Ein Happy End scheint ausgeschlossen. Unversöhnlich sitzen sich Sami und Gilek B.

Ein Happy End scheint ausgeschlossen. Unversöhnlich sitzen sich Sami und Gilek B. im Moabiter Gerichtssaal gegenüber. Nie wieder will die junge Türkin zu dem Mann zurückkehren, der jetzt vor ihr auf der Anklagebank sitzt - weil er sie hinter verschlossenen Türen schikanierte, schlug und vergewaltigte. Das jedenfalls hat Gileks Bruder der Polizei erzählt. Im Gerichtssaal erscheint die Lage aber alles andere als eindeutig, jedenfalls wenn es um den Vorwurf Vergewaltigung geht. "Es ist für uns schwierig rauszufinden, was eigentlich wahr ist", sagt die Vorsitzende Richterin Renate Möcke ein wenig ratlos.

Die Vergewaltigung in der Ehe: Nachdem der Bundestag über Jahrzehnte leidenschaftlich gestritten hatte, wurde sie vor drei Jahren in Paragraph 177 ausdrücklich unter Strafe gestellt. Zeit für eine Bilanz, die bei der Polizei allerdings eher ernüchternd ausfällt. "Das Gesetz greift kaum", sagt Elke Plathe, im Landeskriminalamt zuständig für Sexualdelikte. Die Zahl der Anzeigen bewege sich in Berlin wie auch schon vor der Änderung 1997 zwischen 60 und 70 Fällen im Jahr.

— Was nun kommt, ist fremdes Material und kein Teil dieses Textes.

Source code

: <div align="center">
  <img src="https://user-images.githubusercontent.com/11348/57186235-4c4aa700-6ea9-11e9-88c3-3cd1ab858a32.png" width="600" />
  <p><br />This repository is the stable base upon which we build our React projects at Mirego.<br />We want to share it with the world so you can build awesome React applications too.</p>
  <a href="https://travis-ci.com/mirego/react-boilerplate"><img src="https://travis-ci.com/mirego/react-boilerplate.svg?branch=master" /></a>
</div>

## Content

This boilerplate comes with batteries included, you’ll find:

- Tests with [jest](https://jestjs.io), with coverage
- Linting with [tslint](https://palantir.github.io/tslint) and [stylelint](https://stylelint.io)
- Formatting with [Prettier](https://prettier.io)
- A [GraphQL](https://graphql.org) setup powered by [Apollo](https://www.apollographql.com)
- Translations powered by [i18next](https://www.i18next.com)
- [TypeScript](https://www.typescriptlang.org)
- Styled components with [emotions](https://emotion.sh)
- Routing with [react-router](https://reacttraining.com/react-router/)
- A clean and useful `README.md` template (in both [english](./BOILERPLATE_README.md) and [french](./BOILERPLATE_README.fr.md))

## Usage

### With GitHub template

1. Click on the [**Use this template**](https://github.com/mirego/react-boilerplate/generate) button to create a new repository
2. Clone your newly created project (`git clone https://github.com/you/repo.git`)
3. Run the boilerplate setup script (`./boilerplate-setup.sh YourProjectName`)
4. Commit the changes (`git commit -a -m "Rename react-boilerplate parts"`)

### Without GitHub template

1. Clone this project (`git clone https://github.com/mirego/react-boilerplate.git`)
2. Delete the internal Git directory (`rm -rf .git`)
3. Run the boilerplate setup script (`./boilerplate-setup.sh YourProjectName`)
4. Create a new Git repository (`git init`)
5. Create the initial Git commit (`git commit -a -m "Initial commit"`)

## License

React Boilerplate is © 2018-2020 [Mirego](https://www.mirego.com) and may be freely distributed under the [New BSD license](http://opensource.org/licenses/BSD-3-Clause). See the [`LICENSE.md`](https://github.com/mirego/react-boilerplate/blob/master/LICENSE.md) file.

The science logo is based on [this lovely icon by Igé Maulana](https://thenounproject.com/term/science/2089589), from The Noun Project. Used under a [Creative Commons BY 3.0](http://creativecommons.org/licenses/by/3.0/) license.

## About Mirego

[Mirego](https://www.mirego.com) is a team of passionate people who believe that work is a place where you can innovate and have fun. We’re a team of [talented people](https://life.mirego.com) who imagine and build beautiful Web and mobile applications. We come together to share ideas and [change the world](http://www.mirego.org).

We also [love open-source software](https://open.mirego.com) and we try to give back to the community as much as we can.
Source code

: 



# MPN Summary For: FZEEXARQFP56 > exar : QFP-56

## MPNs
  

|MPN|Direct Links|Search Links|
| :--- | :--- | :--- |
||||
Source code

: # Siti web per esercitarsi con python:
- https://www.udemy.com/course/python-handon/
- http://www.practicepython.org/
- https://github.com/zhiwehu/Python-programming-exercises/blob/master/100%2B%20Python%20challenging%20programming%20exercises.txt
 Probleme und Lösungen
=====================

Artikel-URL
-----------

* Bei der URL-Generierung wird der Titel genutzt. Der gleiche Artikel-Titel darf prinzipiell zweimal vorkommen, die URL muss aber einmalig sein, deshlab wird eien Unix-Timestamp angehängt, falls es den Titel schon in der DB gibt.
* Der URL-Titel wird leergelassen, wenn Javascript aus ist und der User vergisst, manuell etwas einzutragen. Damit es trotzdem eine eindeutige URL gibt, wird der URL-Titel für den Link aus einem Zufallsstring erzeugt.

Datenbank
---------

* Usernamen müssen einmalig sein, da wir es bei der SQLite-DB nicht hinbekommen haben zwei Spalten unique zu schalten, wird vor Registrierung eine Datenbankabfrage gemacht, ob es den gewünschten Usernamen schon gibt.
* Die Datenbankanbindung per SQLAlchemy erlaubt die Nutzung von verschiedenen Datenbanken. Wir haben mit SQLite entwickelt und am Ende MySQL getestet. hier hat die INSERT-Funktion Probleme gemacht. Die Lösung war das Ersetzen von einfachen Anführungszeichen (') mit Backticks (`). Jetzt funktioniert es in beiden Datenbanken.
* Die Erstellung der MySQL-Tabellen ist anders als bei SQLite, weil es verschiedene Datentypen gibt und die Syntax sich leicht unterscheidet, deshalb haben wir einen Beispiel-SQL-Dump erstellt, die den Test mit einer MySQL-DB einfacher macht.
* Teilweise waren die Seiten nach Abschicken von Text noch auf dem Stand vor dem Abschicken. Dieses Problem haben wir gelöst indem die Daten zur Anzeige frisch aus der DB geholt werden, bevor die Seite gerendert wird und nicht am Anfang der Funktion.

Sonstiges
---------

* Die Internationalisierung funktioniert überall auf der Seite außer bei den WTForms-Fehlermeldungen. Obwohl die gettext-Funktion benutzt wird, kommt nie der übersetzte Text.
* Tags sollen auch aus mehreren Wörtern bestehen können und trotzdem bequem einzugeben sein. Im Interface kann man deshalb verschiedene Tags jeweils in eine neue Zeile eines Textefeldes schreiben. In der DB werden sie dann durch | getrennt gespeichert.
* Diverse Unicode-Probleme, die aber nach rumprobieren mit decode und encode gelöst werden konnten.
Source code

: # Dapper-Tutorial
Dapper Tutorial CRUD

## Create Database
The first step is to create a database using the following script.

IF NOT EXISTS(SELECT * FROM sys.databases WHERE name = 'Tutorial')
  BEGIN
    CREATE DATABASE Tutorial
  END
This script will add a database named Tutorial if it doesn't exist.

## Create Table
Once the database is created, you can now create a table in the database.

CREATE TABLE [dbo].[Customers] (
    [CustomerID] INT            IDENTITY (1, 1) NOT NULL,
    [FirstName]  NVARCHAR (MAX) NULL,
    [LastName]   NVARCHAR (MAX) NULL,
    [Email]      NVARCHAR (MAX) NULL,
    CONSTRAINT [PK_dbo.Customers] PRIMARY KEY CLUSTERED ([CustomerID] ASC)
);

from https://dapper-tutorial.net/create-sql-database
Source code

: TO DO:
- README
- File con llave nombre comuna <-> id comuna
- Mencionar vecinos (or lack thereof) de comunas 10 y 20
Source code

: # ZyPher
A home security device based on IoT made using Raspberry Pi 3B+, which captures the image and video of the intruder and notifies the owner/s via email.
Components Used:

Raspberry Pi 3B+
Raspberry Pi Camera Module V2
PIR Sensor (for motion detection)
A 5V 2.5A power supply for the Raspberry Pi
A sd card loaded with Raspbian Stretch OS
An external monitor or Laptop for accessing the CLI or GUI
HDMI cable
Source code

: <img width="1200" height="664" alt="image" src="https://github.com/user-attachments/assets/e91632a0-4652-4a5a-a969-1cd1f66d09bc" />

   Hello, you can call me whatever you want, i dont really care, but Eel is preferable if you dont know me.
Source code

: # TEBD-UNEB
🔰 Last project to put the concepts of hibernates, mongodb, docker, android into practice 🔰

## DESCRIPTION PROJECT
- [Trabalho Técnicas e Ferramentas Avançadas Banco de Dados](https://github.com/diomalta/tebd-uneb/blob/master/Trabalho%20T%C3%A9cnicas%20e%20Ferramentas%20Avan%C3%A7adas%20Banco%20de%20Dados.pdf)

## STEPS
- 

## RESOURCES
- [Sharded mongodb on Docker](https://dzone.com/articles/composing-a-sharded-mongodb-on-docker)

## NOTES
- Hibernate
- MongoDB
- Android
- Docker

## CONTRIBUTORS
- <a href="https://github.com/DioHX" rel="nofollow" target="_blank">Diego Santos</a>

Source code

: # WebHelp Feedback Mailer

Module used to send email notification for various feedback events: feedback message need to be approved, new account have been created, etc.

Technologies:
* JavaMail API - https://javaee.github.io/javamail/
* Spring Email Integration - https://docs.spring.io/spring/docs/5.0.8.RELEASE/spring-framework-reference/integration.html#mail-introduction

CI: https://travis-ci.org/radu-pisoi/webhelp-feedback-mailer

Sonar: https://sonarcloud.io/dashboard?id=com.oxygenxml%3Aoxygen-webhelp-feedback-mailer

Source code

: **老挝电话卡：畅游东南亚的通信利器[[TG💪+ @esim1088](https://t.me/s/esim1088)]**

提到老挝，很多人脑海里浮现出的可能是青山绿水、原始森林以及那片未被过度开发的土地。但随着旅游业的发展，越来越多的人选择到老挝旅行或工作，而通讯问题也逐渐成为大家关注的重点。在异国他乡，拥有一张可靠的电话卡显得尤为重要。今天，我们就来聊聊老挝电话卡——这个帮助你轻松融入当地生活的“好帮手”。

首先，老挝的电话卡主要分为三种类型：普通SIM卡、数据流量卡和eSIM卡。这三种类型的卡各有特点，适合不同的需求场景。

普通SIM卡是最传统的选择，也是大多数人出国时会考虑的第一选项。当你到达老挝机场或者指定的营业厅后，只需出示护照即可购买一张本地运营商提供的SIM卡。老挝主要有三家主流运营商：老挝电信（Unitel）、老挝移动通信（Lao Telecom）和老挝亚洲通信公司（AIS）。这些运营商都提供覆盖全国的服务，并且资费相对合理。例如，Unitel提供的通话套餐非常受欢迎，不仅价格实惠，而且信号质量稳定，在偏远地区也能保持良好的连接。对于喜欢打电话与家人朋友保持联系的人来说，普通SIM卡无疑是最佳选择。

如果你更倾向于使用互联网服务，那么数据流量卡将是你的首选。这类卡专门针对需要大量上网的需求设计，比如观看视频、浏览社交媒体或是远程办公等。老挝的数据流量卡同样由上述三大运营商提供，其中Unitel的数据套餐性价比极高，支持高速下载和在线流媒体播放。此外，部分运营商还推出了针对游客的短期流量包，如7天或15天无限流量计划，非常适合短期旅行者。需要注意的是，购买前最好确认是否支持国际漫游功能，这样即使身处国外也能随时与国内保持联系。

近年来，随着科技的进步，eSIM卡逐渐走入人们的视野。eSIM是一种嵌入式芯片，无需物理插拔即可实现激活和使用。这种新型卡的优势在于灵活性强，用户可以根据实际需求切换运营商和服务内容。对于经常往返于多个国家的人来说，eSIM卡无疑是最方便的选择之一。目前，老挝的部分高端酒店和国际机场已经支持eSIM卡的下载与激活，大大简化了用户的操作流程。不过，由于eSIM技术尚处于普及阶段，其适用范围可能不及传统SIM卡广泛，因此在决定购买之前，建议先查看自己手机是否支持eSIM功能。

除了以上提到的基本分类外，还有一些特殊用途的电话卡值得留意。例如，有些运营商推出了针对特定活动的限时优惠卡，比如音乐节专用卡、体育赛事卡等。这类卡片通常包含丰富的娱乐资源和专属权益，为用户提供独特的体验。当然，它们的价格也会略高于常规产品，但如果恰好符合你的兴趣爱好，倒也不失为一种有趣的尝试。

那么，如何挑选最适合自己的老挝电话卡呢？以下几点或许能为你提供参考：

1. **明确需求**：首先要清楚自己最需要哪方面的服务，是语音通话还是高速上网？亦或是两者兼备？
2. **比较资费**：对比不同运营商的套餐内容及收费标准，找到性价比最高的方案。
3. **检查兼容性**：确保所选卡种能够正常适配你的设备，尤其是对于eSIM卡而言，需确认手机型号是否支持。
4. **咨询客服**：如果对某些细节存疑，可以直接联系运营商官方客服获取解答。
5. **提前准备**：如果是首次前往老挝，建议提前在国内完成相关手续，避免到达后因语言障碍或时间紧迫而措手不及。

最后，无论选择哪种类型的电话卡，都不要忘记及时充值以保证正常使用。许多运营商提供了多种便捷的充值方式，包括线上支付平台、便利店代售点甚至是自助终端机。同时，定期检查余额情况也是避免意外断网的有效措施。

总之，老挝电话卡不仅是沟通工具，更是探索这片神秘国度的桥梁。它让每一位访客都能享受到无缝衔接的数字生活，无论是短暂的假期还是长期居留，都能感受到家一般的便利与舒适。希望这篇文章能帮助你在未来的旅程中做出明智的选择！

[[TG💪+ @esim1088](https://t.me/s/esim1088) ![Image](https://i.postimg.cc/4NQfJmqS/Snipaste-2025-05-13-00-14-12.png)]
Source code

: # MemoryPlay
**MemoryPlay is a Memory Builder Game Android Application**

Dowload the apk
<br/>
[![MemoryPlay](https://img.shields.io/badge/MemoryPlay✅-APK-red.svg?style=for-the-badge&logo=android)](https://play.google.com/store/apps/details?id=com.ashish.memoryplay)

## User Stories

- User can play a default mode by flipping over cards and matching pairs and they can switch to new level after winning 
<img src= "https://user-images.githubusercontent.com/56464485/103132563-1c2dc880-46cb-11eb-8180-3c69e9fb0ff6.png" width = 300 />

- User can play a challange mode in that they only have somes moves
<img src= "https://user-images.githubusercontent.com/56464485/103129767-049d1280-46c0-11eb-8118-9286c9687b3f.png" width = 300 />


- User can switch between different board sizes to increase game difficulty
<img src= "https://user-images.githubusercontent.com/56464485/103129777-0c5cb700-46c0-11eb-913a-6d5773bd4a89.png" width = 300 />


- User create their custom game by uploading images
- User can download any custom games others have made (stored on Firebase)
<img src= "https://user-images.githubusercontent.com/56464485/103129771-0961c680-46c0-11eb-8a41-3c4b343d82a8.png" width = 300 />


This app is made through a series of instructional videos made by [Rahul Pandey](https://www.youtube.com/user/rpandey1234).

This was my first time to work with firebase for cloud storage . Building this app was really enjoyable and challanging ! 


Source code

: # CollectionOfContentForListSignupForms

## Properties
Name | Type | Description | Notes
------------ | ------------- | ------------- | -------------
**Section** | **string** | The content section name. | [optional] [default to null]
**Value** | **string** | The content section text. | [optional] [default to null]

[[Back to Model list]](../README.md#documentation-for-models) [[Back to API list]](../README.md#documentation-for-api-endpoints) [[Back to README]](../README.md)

Laut Statistik hat die Polizei 678 Vergewaltigungen und besonders schwere Fälle der sexuellen Nötigung 1999 registiert. 65 Fälle, also rund zehn Prozent, gingen davon 1999 auf das Konto eines Ehemannes. 1998 kamen 61 Frauen zur Polizei, um ihren Mann anzuzeigen. Doch die Dunkelziffer gilt als hoch. Nach einer Studie für das Bundesfamilienministerium wurde die Zahl der vergewaltigten Ehefrauen zwischen 1987 und 1991 in Deutschland auf 350 000 geschätzt. Laut Plathe kommen auf eine Anzeige zwischen 20 und 40 nicht gemeldete Delikte. "Viele Frauen haben Angst vorm Täter, suchen bei sich selbst die Schuld und stehen unter dem Druck von Familie und Gesellschaft", sagt Plathe. Außerdem könne man schlecht den eigenen Ehemann anzeigen und sich anschließend wieder an den gemeinsamen Tisch setzen. In den meisten Fällen sei die Anzeige deshalb der endgültige Schlussstrich, der unter eine Ehe gezogen werde.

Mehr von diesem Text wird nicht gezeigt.